Your assignment: The answer must be every line of the records in which the string "Pacific" appears.

** Opening Data in this exercise block **

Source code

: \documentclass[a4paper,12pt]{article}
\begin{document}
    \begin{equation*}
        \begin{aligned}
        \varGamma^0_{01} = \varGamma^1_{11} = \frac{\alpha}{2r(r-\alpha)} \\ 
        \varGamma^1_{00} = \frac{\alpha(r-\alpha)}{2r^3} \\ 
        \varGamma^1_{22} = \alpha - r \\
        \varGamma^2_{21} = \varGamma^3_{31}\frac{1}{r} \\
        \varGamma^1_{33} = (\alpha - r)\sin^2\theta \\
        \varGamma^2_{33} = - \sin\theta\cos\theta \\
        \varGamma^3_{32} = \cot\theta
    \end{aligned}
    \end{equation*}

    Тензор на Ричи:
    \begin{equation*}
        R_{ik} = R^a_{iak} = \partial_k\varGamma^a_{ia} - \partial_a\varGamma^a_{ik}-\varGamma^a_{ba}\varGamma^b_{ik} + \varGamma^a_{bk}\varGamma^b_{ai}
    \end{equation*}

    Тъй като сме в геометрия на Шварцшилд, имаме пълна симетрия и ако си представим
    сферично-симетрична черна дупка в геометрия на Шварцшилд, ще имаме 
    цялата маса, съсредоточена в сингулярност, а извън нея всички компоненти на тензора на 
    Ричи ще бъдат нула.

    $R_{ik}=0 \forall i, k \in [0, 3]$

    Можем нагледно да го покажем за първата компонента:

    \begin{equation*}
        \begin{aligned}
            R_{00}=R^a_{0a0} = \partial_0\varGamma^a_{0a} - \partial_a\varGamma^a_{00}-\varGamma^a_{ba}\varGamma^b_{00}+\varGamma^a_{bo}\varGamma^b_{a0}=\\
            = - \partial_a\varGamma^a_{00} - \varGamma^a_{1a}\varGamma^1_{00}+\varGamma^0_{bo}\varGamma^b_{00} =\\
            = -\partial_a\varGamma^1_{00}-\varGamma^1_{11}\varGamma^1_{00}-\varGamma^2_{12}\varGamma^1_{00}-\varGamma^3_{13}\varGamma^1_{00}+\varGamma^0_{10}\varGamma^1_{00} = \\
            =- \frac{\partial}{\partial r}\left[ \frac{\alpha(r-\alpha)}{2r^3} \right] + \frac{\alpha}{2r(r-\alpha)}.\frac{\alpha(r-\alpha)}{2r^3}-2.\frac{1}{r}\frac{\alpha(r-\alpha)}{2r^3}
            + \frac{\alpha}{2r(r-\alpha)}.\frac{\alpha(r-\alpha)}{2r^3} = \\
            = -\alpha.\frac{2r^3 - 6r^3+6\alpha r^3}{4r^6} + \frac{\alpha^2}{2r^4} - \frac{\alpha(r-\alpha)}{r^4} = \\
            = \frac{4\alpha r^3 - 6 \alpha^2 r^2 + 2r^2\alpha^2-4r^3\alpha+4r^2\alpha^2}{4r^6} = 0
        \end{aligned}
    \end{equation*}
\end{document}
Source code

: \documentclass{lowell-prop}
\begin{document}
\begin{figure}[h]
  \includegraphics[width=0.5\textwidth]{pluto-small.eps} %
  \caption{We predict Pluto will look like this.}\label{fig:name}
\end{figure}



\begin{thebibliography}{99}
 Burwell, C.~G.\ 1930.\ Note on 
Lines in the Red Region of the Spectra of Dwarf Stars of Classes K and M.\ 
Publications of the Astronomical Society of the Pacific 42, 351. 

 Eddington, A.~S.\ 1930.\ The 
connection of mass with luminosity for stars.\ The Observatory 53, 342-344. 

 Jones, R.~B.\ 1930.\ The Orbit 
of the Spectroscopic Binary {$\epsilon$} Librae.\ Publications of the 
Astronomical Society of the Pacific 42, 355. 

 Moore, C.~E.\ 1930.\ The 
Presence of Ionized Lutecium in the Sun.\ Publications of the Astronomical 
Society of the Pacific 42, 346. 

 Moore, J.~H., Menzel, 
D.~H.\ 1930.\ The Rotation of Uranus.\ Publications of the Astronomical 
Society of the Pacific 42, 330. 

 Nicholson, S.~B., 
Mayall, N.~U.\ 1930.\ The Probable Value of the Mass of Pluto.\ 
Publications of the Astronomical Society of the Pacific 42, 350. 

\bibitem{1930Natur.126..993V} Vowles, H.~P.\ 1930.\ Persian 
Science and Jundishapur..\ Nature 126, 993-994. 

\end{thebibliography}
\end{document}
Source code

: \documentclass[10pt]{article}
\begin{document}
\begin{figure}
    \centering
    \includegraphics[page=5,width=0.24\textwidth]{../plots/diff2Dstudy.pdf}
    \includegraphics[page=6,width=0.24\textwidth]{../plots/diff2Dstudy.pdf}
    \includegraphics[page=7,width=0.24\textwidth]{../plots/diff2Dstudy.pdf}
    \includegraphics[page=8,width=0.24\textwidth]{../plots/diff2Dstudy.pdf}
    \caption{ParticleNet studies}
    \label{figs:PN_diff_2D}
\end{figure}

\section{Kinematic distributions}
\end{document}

** Closing Data in this exercise block **

Answer section:
Publications of the Astronomical Society of the Pacific 42, 351. 
Astronomical Society of the Pacific 42, 355. 
Society of the Pacific 42, 346. 
Society of the Pacific 42, 330. 
Publications of the Astronomical Society of the Pacific 42, 350. 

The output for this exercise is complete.